Please refer to FIG. 2A, FIG. 4 and FIG. 5. The insulated housing
21 is a two-piece structure formed by assembling the first mount
211 and the second mount 222 with each other. The first mount 221
is combined with the upper-row terminals 31 through an
insert-molding technique, and the second mount 222 is combined with
the lower-row terminals 41 and the grounding sheet 51 through an
insert-molding technique. Note that, the protruded portion 61
disposed at the bottom surface 51b of the grounding sheet 51 is in
contact with the ground terminal 413. Moreover, the protruded
portion 61 disposed at the bottom surface 51b of the grounding
sheet 51 and the ground terminal 413 are disposed at the interior
of the second mount 222, as shown in FIG. 5. Upon assembly, the
first mount 221 is disposed on and fastened with the second mount
222. In this embodiment, the insulated housing 21 is a two-piece
structure, but embodiments are not thus limited thereto. Please
refer to FIG. 2B, which illustrates a front exploded view of the
electrical receptacle connector 100 of the exemplary embodiment,
for one variation of the insulated housing 21. Here, the first
mount 221 and the second mount 222 are formed integrally as a
whole, that is, the insulated housing 21 is a unitary member rather
than a two-piece structure. Moreover, the upper-row terminals 31,
the lower-row terminals 41, and the grounding sheet 51 are
assembled on the insulated housing 21 by insert-molding technique,
so that the insulated housing 21 directly combines with the
upper-row terminals 31, the lower-row terminals 41, and the
grounding sheet 51.
Please further refer to FIG. 3. Taking the two-piece structure as
an example, at least one through hole 2211 is formed on the first
mount 221, and at least one protruded portion 61 extends out of the
through hole 2211 and in contact with the ground terminal 313. That
is, the through hole 2211 is opened on the first mount 221 and
located at the bottom plane of the first mount 2211. As shown in
FIG. 4, parts of the ground terminal 313 enclosed by the first
mount 221 are exposed to outside from the through hole 2211.
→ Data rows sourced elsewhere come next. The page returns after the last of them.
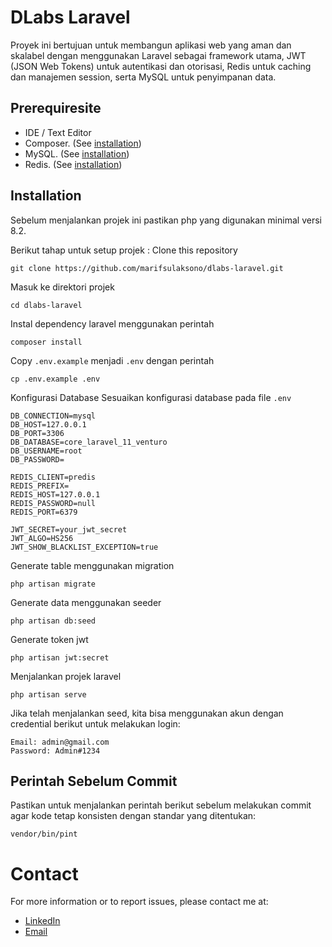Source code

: 
# DLabs Laravel

Proyek ini bertujuan untuk membangun aplikasi web yang aman dan skalabel dengan menggunakan Laravel sebagai framework utama, JWT (JSON Web Tokens) untuk autentikasi dan otorisasi, Redis untuk caching dan manajemen session, serta MySQL untuk penyimpanan data.

## Prerequiresite
- IDE / Text Editor
- Composer. (See [installation](https://www.hostinger.co.id/tutorial/cara-install-composer))
- MySQL. (See [installation](https://dev.mysql.com/doc/mysql-installation-excerpt/5.7/en/))
- Redis. (See [installation](https://redis.io/docs/latest/operate/oss_and_stack/install/install-redis/))

## Installation

Sebelum menjalankan projek ini pastikan php yang digunakan minimal versi 8.2. 

Berikut tahap untuk setup projek :
Clone this repository
```
git clone https://github.com/marifsulaksono/dlabs-laravel.git
```
Masuk ke direktori projek
```
cd dlabs-laravel
```
Instal dependency laravel menggunakan perintah
```
composer install
```
Copy `.env.example` menjadi `.env` dengan perintah
```
cp .env.example .env
```
Konfigurasi Database
Sesuaikan konfigurasi database pada file `.env`
```
DB_CONNECTION=mysql
DB_HOST=127.0.0.1
DB_PORT=3306
DB_DATABASE=core_laravel_11_venturo
DB_USERNAME=root
DB_PASSWORD=

REDIS_CLIENT=predis
REDIS_PREFIX=
REDIS_HOST=127.0.0.1
REDIS_PASSWORD=null
REDIS_PORT=6379

JWT_SECRET=your_jwt_secret
JWT_ALGO=HS256
JWT_SHOW_BLACKLIST_EXCEPTION=true
```
Generate table menggunakan migration
```
php artisan migrate
```
Generate data menggunakan seeder
```
php artisan db:seed
```
Generate token jwt
```
php artisan jwt:secret
```
Menjalankan projek laravel
```
php artisan serve
```

Jika telah menjalankan seed, kita bisa menggunakan akun dengan credential berikut untuk melakukan login:
```
Email: admin@gmail.com
Password: Admin#1234
```

## Perintah Sebelum Commit

Pastikan untuk menjalankan perintah berikut sebelum melakukan commit agar kode tetap konsisten dengan standar yang ditentukan:
```
vendor/bin/pint
``` 

# Contact
For more information or to report issues, please contact me at:

* [LinkedIn](https://www.linkedin.com/in/marifsulaksono/)
* [Email](mailto:marifsulaksono@gmail.com)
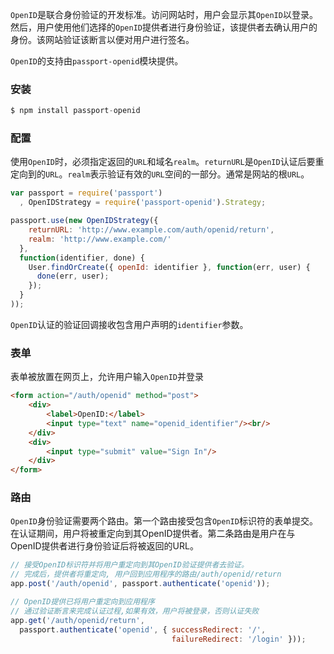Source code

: `OpenID`是联合身份验证的开发标准。访问网站时，用户会显示其`OpenID`以登录。然后，用户使用他们选择的`OpenID`提供者进行身份验证，该提供者去确认用户的身份。该网站验证该断言以便对用户进行签名。

`OpenID`的支持由`passport-openid`模块提供。

### 安装

```js
$ npm install passport-openid
```

### 配置

使用`OpenID`时，必须指定返回的`URL`和域名`realm`。`returnURL`是`OpenID`认证后要重定向到的`URL`。`realm`表示验证有效的`URL`空间的一部分。通常是网站的根`URL`。

```js
var passport = require('passport')
  , OpenIDStrategy = require('passport-openid').Strategy;

passport.use(new OpenIDStrategy({
    returnURL: 'http://www.example.com/auth/openid/return',
    realm: 'http://www.example.com/'
  },
  function(identifier, done) {
    User.findOrCreate({ openId: identifier }, function(err, user) {
      done(err, user);
    });
  }
));
```

`OpenID`认证的验证回调接收包含用户声明的`identifier`参数。

### 表单

表单被放置在网页上，允许用户输入`OpenID`并登录

```html
<form action="/auth/openid" method="post">
    <div>
        <label>OpenID:</label>
        <input type="text" name="openid_identifier"/><br/>
    </div>
    <div>
        <input type="submit" value="Sign In"/>
    </div>
</form>
```

### 路由

`OpenID`身份验证需要两个路由。第一个路由接受包含`OpenID`标识符的表单提交。在认证期间，用户将被重定向到其OpenID提供者。第二条路由是用户在与OpenID提供者进行身份验证后将被返回的URL。

```js
// 接受OpenID标识符并将用户重定向到其OpenID验证提供者去验证。
// 完成后，提供者将重定向, 用户回到应用程序的路由/auth/openid/return
app.post('/auth/openid', passport.authenticate('openid'));

// OpenID提供已将用户重定向到应用程序
// 通过验证断言来完成认证过程,如果有效，用户将被登录，否则认证失败
app.get('/auth/openid/return',
  passport.authenticate('openid', { successRedirect: '/',
                                    failureRedirect: '/login' }));
```



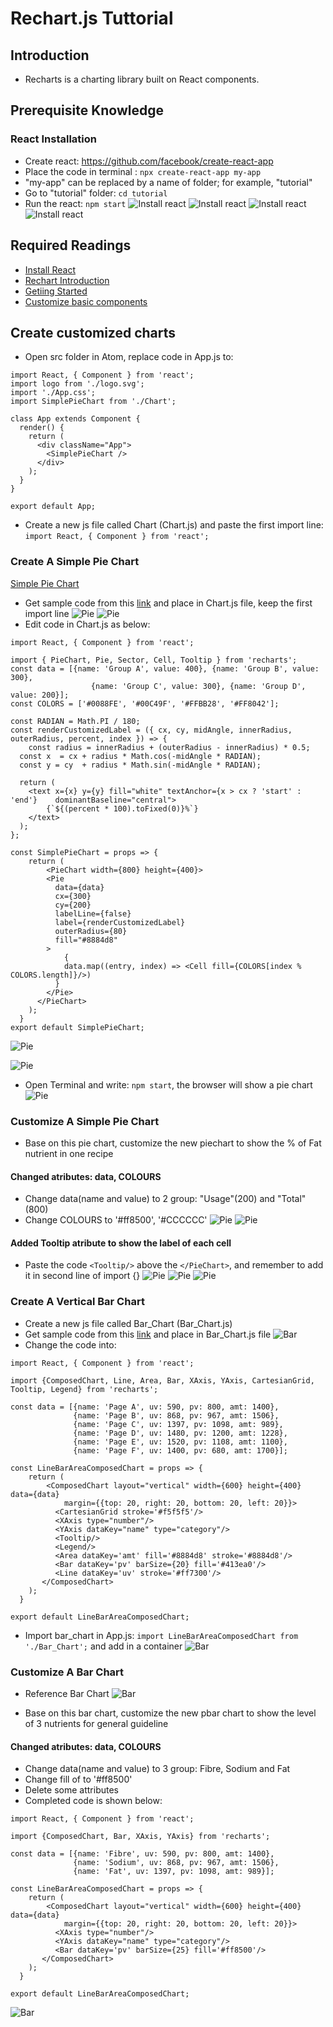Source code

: 
# Rechart.js Tuttorial
## Introduction
- Recharts is a charting library built on React components. 

## Prerequisite Knowledge
### React Installation 
- Create react: https://github.com/facebook/create-react-app
- Place the code in terminal : `npx create-react-app my-app` 
- "my-app" can be replaced by a name of folder; for example, "tutorial" 
- Go to "tutorial" folder: `cd tutorial`
- Run the react: `npm start`
![Install react](../images/create_react_folder.png)
![Install react](../images/tutorial_folder.png)
![Install react](../images/local.png)
![Install react](../images/sucessful.png)

## Required Readings
- [Install React](https://github.com/facebook/create-react-app)
- [Rechart Introduction](http://recharts.org/en-US/guide)
- [Getiing Started](http://recharts.org/en-US/guide/getting-started)
- [Customize basic components](http://recharts.org/en-US/guide/customize)

## Create customized charts
- Open src folder in Atom, replace code in App.js to: 

```
import React, { Component } from 'react';
import logo from './logo.svg';
import './App.css';
import SimplePieChart from './Chart';

class App extends Component {
  render() {
    return (
      <div className="App">
        <SimplePieChart />
      </div>
    );
  }
}

export default App;
```
- Create a new js file called Chart (Chart.js) and paste the first import line: `import React, { Component } from 'react';`

### Create A Simple Pie Chart
[Simple Pie Chart](http://recharts.org/en-US/examples/PieChartWithCustomizedLabel)
- Get sample code from this [link](https://jsfiddle.net/alidingling/c9pL8k61/) and place in Chart.js file, keep the first import line
![Pie](../images/pie1.png)
![Pie](../images/pie2.png)
- Edit code in Chart.js as below:
```
import React, { Component } from 'react';

import { PieChart, Pie, Sector, Cell, Tooltip } from 'recharts';
const data = [{name: 'Group A', value: 400}, {name: 'Group B', value: 300},
                  {name: 'Group C', value: 300}, {name: 'Group D', value: 200}];
const COLORS = ['#0088FE', '#00C49F', '#FFBB28', '#FF8042'];

const RADIAN = Math.PI / 180;
const renderCustomizedLabel = ({ cx, cy, midAngle, innerRadius, outerRadius, percent, index }) => {
 	const radius = innerRadius + (outerRadius - innerRadius) * 0.5;
  const x  = cx + radius * Math.cos(-midAngle * RADIAN);
  const y = cy  + radius * Math.sin(-midAngle * RADIAN);

  return (
    <text x={x} y={y} fill="white" textAnchor={x > cx ? 'start' : 'end'} 	dominantBaseline="central">
    	{`${(percent * 100).toFixed(0)}%`}
    </text>
  );
};

const SimplePieChart = props => {
  	return (
    	<PieChart width={800} height={400}>
        <Pie
          data={data}
          cx={300}
          cy={200}
          labelLine={false}
          label={renderCustomizedLabel}
          outerRadius={80}
          fill="#8884d8"
        >
        	{
          	data.map((entry, index) => <Cell fill={COLORS[index % COLORS.length]}/>)
          }
        </Pie>
      </PieChart>
    );
  }
export default SimplePieChart;
```
![Pie](../images/pie3.png)

![Pie](../images/pie4.png)
- Open Terminal and write: `npm start`, the browser will show a pie chart
![Pie](../images/pie5.png)

### Customize A Simple Pie Chart
- Base on this pie chart, customize the new piechart to show the % of Fat nutrient in one recipe
#### Changed atributes: data, COLOURS
- Change data(name and value) to 2 group: "Usage"(200) and "Total"(800)
- Change COLOURS to '#ff8500', '#CCCCCC'
![Pie](../images/pie6.png)
![Pie](../images/pie7.png)

#### Added Tooltip atribute to show the label of each cell
- Paste the code `<Tooltip/>` above the `</PieChart>`, and remember to add it in second line of import {}
![Pie](../images/pie8.png)
![Pie](../images/pie9.png)
![Pie](../images/pie10.png)

### Create A Vertical Bar Chart
- Create a new js file called Bar_Chart (Bar_Chart.js) 
- Get sample code from this [link](https://jsfiddle.net/alidingling/shjsn5su/) and place in Bar_Chart.js file
![Bar](../images/bar1.png)
- Change the code into: 
```
import React, { Component } from 'react';

import {ComposedChart, Line, Area, Bar, XAxis, YAxis, CartesianGrid, Tooltip, Legend} from 'recharts';

const data = [{name: 'Page A', uv: 590, pv: 800, amt: 1400},
              {name: 'Page B', uv: 868, pv: 967, amt: 1506},
              {name: 'Page C', uv: 1397, pv: 1098, amt: 989},
              {name: 'Page D', uv: 1480, pv: 1200, amt: 1228},
              {name: 'Page E', uv: 1520, pv: 1108, amt: 1100},
              {name: 'Page F', uv: 1400, pv: 680, amt: 1700}];

const LineBarAreaComposedChart = props => {
  	return (
    	<ComposedChart layout="vertical" width={600} height={400} data={data}
            margin={{top: 20, right: 20, bottom: 20, left: 20}}>
          <CartesianGrid stroke='#f5f5f5'/>
          <XAxis type="number"/>
          <YAxis dataKey="name" type="category"/>
          <Tooltip/>
          <Legend/>
          <Area dataKey='amt' fill='#8884d8' stroke='#8884d8'/>
          <Bar dataKey='pv' barSize={20} fill='#413ea0'/>
          <Line dataKey='uv' stroke='#ff7300'/>
       </ComposedChart>
    );
  }

export default LineBarAreaComposedChart;
```
- Import bar_chart in App.js: `import LineBarAreaComposedChart from './Bar_Chart';` and add in a container
![Bar](../images/bar2.png)

### Customize A Bar Chart
- Reference Bar Chart
![Bar](../images/bar3.png)

- Base on this bar chart, customize the new pbar chart to show the level of 3 nutrients for general guideline
#### Changed atributes: data, COLOURS
- Change data(name and value) to 3 group: Fibre, Sodium and Fat
- Change fill of <Bar> to '#ff8500'
- Delete some attributes
- Completed code is shown below:

```
import React, { Component } from 'react';

import {ComposedChart, Bar, XAxis, YAxis} from 'recharts';

const data = [{name: 'Fibre', uv: 590, pv: 800, amt: 1400},
              {name: 'Sodium', uv: 868, pv: 967, amt: 1506},
              {name: 'Fat', uv: 1397, pv: 1098, amt: 989}];

const LineBarAreaComposedChart = props => {
  	return (
    	<ComposedChart layout="vertical" width={600} height={400} data={data}
            margin={{top: 20, right: 20, bottom: 20, left: 20}}>
          <XAxis type="number"/>
          <YAxis dataKey="name" type="category"/>
          <Bar dataKey='pv' barSize={25} fill='#ff8500'/>
       </ComposedChart>
    );
  }

export default LineBarAreaComposedChart;
```
![Bar](../images/bar4.png)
Moreover, the position of the through hole 2211 corresponds to that
of the protruded portion 61. When the first mount 221 and the
second mount 222 are assembled with each other, the protruded
portion 61 extends out of the through hole 2211 and is in contact
with the ground terminal 313. Additionally, the front part of the
grounding sheet 51 is enclosed by the front part of the second
mount 222, and the rear part of the grounding sheet 51 is located
at the top of the rear part of the second mount 222, i.e., the rear
part of the grounding sheet 51 is not enclosed by the second mount
222, but embodiments are not limited thereto. In some embodiments,
the rear part of the grounding sheet 51 is thoroughly disposed in
the second mount 222, i.e., the rear part of the grounding sheet 51
is completely enclosed by the second mount 222. Specifically,
whether the rear part of the grounding sheet 51 is enclosed by the
second mount 222 or not, the protruded portion 61 located at the
top surface 51a of the grounding sheet 51 is at the top of the
second mount 222, thus the protruded portion 61 of the grounding
sheet 51 can extend out of the through hole 2211 and be contact
with the ground terminal 313 after the first mount 221 and the
second mount 222 are assembled together.
FIG. 6 is a lateral sectional view of the electrical receptacle
connector 100 of the exemplary embodiment. Please refer to FIG. 2A,
FIG. 3 and FIG. 6. The grounding sheet 51 is a metal sheet and
disposed at the insulated housing 21. Here, the grounding sheet 51
is disposed at the base portion 211 and the tongue portion 212, and
the grounding sheet 51 comprises a body 511 and a plurality of legs
512 extended from one side of the body 511. The body 511 is a sheet
disposed at the tongue portion 212 and located between the ground
terminal 313 and the ground terminal 413. The legs 512 are extended
toward two sides of the rear part of the body 511, and exposed out
of the base portion 211 to be through-hole legs. Additionally, the
legs 512 can be assembled to a circuit board via soldering
techniques. Upon signal transmission, the grounding sheet 51 is
provided to reduce the crosstalk interferences between the flat
contact portions 315, 415. Next, the structural strength of the
tongue portion 212 can be improved by assembling the grounding
sheet 51 to the tongue portion 212.
Please refer to FIG. 2A, FIG. 3 and FIG. 6 again. A plurality of
protruded portions 61 is disposed on the grounding sheet 51 and in
contact with the ground terminals 313, 413, but embodiments are
thus not limited thereto. In some embodiments, at least one
protruded portion 61 is disposed on the grounding sheet 51 and in
contact with the ground terminal 313 or the ground terminal 413.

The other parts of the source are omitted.